An Insider story – TransCanada.

Pipelines, oil and natural gas, the story of Canada’s primary resource. When I arrived in Alberta in 1976, after having spent years in the United States, among others completing my Master of Science (IST) at Syracuse University, my very first job had been a temporary computer programming assignment for now one of the largest Telecom companies in Canada. [NOTE. Joe Biden – https://news.syr.edu/blog/2020/11/07/joseph-r-biden-jr-l68-becomes-first-syracuse-university-alumnus-elected-president/ ]. Shortly thereafter I was hired by Alberta’s oil industry. The first of them strongly connected with Canada’s own history – Hudson’s Bay Company; the oil corporation was HBOG – Hudson’s Bay Oil & Gas Co. Does not exist any more. Others along the way were also taken over by large US corporations. Along the way, I worked as System Analyst, Project Leader for large corporate computer systems – hardware and software. I survived – that in itself inside the oil industry – is extremely stressful.

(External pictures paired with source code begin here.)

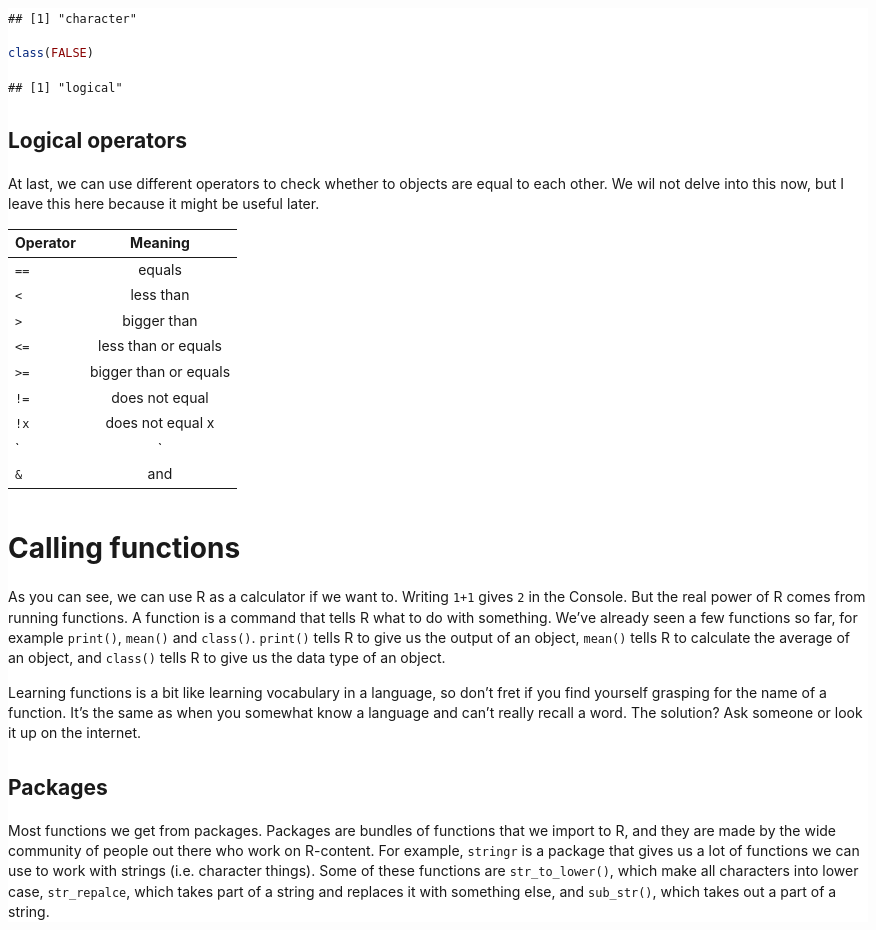     ## [1] "character"

``` r
class(FALSE)
```

    ## [1] "logical"

## Logical operators

At last, we can use different operators to check whether to objects are
equal to each other. We wil not delve into this now, but I leave this
here because it might be useful later.

| Operator |        Meaning        |
|----------|:---------------------:|
| `==`     |        equals         |
| `<`      |       less than       |
| `>`      |      bigger than      |
| `<=`     |  less than or equals  |
| `>=`     | bigger than or equals |
| `!=`     |    does not equal     |
| `!x`     |   does not equal x    |
| `|`      |          or           |
| `&`      |          and          |

# Calling functions

As you can see, we can use R as a calculator if we want to. Writing
`1+1` gives `2` in the Console. But the real power of R comes from
running functions. A function is a command that tells R what to do with
something. We’ve already seen a few functions so far, for example
`print()`, `mean()` and `class()`. `print()` tells R to give us the
output of an object, `mean()` tells R to calculate the average of an
object, and `class()` tells R to give us the data type of an object.

Learning functions is a bit like learning vocabulary in a language, so
don’t fret if you find yourself grasping for the name of a function.
It’s the same as when you somewhat know a language and can’t really
recall a word. The solution? Ask someone or look it up on the internet.

## Packages

Most functions we get from packages. Packages are bundles of functions
that we import to R, and they are made by the wide community of people
out there who work on R-content. For example, `stringr` is a package
that gives us a lot of functions we can use to work with strings
(i.e. character things). Some of these functions are `str_to_lower()`,
which make all characters into lower case, `str_repalce`, which takes
part of a string and replaces it with something else, and `sub_str()`,
which takes out a part of a string.


[^1]: Some illustrations of data objects in R also operate with arrays,
[^2]: To “run a code” means to mark it and hit CNTR+ENTER
[^3]: Some people also add “complex” as a data type, but this is outside
[^4]: HTML is the language of the web. Most webpages are written in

Turn back the clock to the 1980s when TransCanada Pipelines took over Maligne Resources (Dow Chemical), and all employees like myself were now part of the takeover corporation – TransCanada Pipelines/TCPL. The culture within – thinking back – reminds me now of being incarcerated in something like Guantanamo Bay. TransCanada had sent down enforcersfrom their Toronto HQ. to control former employees and work on plans how to reduce the workforce, using asocial tactics and creating illegal firing situations. Resulting in many layoffs, (women first) without even so much as offering pensions for long term employees. The enforcer offered me C$14,000, this after almost ten years in that industry. Yet, I walked out with dozens of high-class Reference letters from employers in the oil industry and others since starting in information systems and computer work in the 1960s, including three from TransCanada Pipelines TCPLmanagement as well the President at that time. Afterwards I survived with computer contracts work until the mid-1990s.